Report every line below that holds the word "while".
─── DATASET EXTRACT ───
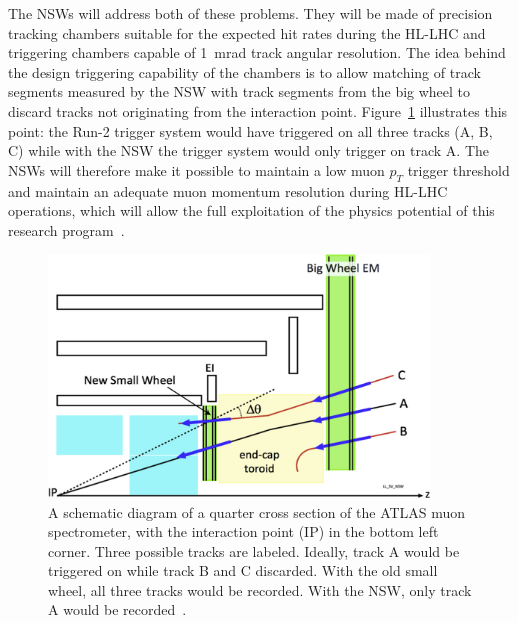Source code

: The NSWs will address both of these problems. They will be made of precision tracking chambers suitable for the expected hit rates during the HL-LHC and triggering chambers capable of \SI{1}{mrad} track angular resolution. The idea behind the design triggering capability of the chambers is to allow matching of track segments measured by the NSW with track segments from the big wheel to discard tracks not originating from the interaction point. Figure~\ref{fig:nsw_track_triggering} illustrates this point: the Run-2 trigger system would have triggered on all three tracks (A, B, C) while with the NSW the trigger system would only trigger on track A. The NSWs will therefore make it possible to maintain a low muon $p_T$ trigger threshold and maintain an adequate muon momentum resolution during HL-LHC operations, which will allow the full exploitation of the physics potential of this research program~\cite{nsw_tdr}.

\begin{figure}
    \centering
    \includegraphics[width = 0.9\textwidth]{figures/perez-codina_NSW_tracks.jpg}
    \caption{A schematic diagram of a quarter cross section of the ATLAS muon spectrometer, with the interaction point (IP) in the bottom left corner. Three possible tracks are labeled. Ideally, track A would be triggered on while track B and C discarded. With the old small wheel, all three tracks would be recorded. With the NSW, only track A would be recorded~\cite{nsw_tdr}.}
    \label{fig:nsw_track_triggering}
\end{figure}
───
▶ **RESULT FOR THIS TASK**:
: The NSWs will address both of these problems. They will be made of precision tracking chambers suitable for the expected hit rates during the HL-LHC and triggering chambers capable of \SI{1}{mrad} track angular resolution. The idea behind the design triggering capability of the chambers is to allow matching of track segments measured by the NSW with track segments from the big wheel to discard tracks not originating from the interaction point. Figure~\ref{fig:nsw_track_triggering} illustrates this point: the Run-2 trigger system would have triggered on all three tracks (A, B, C) while with the NSW the trigger system would only trigger on track A. The NSWs will therefore make it possible to maintain a low muon $p_T$ trigger threshold and maintain an adequate muon momentum resolution during HL-LHC operations, which will allow the full exploitation of the physics potential of this research program~\cite{nsw_tdr}.
    \caption{A schematic diagram of a quarter cross section of the ATLAS muon spectrometer, with the interaction point (IP) in the bottom left corner. Three possible tracks are labeled. Ideally, track A would be triggered on while track B and C discarded. With the old small wheel, all three tracks would be recorded. With the NSW, only track A would be recorded~\cite{nsw_tdr}.}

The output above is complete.